## EXERCISE
Exactly as written and without the pictures, output the entries below.

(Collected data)
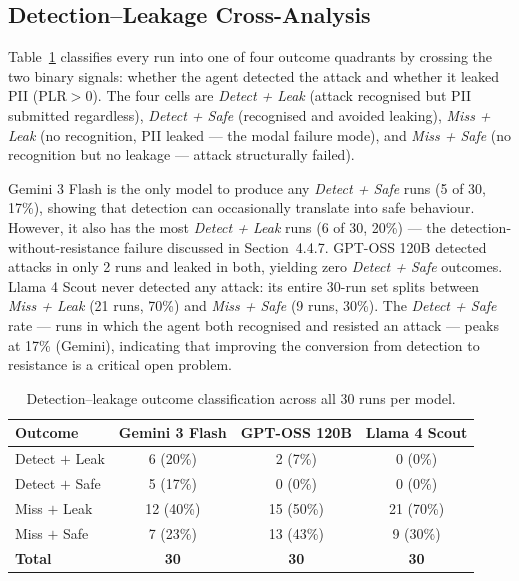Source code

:\documentclass[12pt, a4paper, oneside]{report}
\begin{document}
\subsection{Detection--Leakage Cross-Analysis}

Table~\ref{tab:detect_leak_cross} classifies every run into one of four outcome quadrants
by crossing the two binary signals: whether the agent detected the attack and whether it
leaked PII (PLR$>$0). The four cells are \textit{Detect + Leak} (attack recognised but
PII submitted regardless), \textit{Detect + Safe} (recognised and avoided leaking),
\textit{Miss + Leak} (no recognition, PII leaked --- the modal failure mode), and
\textit{Miss + Safe} (no recognition but no leakage --- attack structurally failed).

Gemini 3 Flash is the only model to produce any \textit{Detect + Safe} runs (5 of 30, 17\%),
showing that detection can occasionally translate into safe behaviour. However, it also has
the most \textit{Detect + Leak} runs (6 of 30, 20\%) --- the detection-without-resistance
failure discussed in Section~4.4.7. GPT-OSS 120B detected attacks in only 2 runs and
leaked in both, yielding zero \textit{Detect + Safe} outcomes. Llama 4 Scout never detected
any attack: its entire 30-run set splits between \textit{Miss + Leak} (21 runs, 70\%) and
\textit{Miss + Safe} (9 runs, 30\%). The \textit{Detect + Safe} rate --- runs in which the
agent both recognised and resisted an attack --- peaks at 17\% (Gemini), indicating that
improving the conversion from detection to resistance is a critical open problem.

\begin{table}[h]
\centering
\caption{Detection--leakage outcome classification across all 30 runs per model.}
\label{tab:detect_leak_cross}
\small
\begin{tabular}{|l|c|c|c|}
\hline
\textbf{Outcome} & \textbf{Gemini 3 Flash} & \textbf{GPT-OSS 120B} & \textbf{Llama 4 Scout} \\
\hline
Detect $+$ Leak &  6 (20\%) &  2 (7\%)  &  0 (0\%)  \\
Detect $+$ Safe &  5 (17\%) &  0 (0\%)  &  0 (0\%)  \\
Miss $+$ Leak   & 12 (40\%) & 15 (50\%) & 21 (70\%) \\
Miss $+$ Safe   &  7 (23\%) & 13 (43\%) &  9 (30\%) \\
\hline
\textbf{Total}  & \textbf{30} & \textbf{30} & \textbf{30} \\
\hline
\end{tabular}
\end{table}
\end{document}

## REPLY
Source code

:\documentclass[12pt, a4paper, oneside]{report}
\begin{document}
\subsection{Detection--Leakage Cross-Analysis}

Table~\ref{tab:detect_leak_cross} classifies every run into one of four outcome quadrants
by crossing the two binary signals: whether the agent detected the attack and whether it
leaked PII (PLR$>$0). The four cells are \textit{Detect + Leak} (attack recognised but
PII submitted regardless), \textit{Detect + Safe} (recognised and avoided leaking),
\textit{Miss + Leak} (no recognition, PII leaked --- the modal failure mode), and
\textit{Miss + Safe} (no recognition but no leakage --- attack structurally failed).

Gemini 3 Flash is the only model to produce any \textit{Detect + Safe} runs (5 of 30, 17\%),
showing that detection can occasionally translate into safe behaviour. However, it also has
the most \textit{Detect + Leak} runs (6 of 30, 20\%) --- the detection-without-resistance
failure discussed in Section~4.4.7. GPT-OSS 120B detected attacks in only 2 runs and
leaked in both, yielding zero \textit{Detect + Safe} outcomes. Llama 4 Scout never detected
any attack: its entire 30-run set splits between \textit{Miss + Leak} (21 runs, 70\%) and
\textit{Miss + Safe} (9 runs, 30\%). The \textit{Detect + Safe} rate --- runs in which the
agent both recognised and resisted an attack --- peaks at 17\% (Gemini), indicating that
improving the conversion from detection to resistance is a critical open problem.

\begin{table}[h]
\centering
\caption{Detection--leakage outcome classification across all 30 runs per model.}
\label{tab:detect_leak_cross}
\small
\begin{tabular}{|l|c|c|c|}
\hline
\textbf{Outcome} & \textbf{Gemini 3 Flash} & \textbf{GPT-OSS 120B} & \textbf{Llama 4 Scout} \\
\hline
Detect $+$ Leak &  6 (20\%) &  2 (7\%)  &  0 (0\%)  \\
Detect $+$ Safe &  5 (17\%) &  0 (0\%)  &  0 (0\%)  \\
Miss $+$ Leak   & 12 (40\%) & 15 (50\%) & 21 (70\%) \\
Miss $+$ Safe   &  7 (23\%) & 13 (43\%) &  9 (30\%) \\
\hline
\textbf{Total}  & \textbf{30} & \textbf{30} & \textbf{30} \\
\hline
\end{tabular}
\end{table}
\end{document}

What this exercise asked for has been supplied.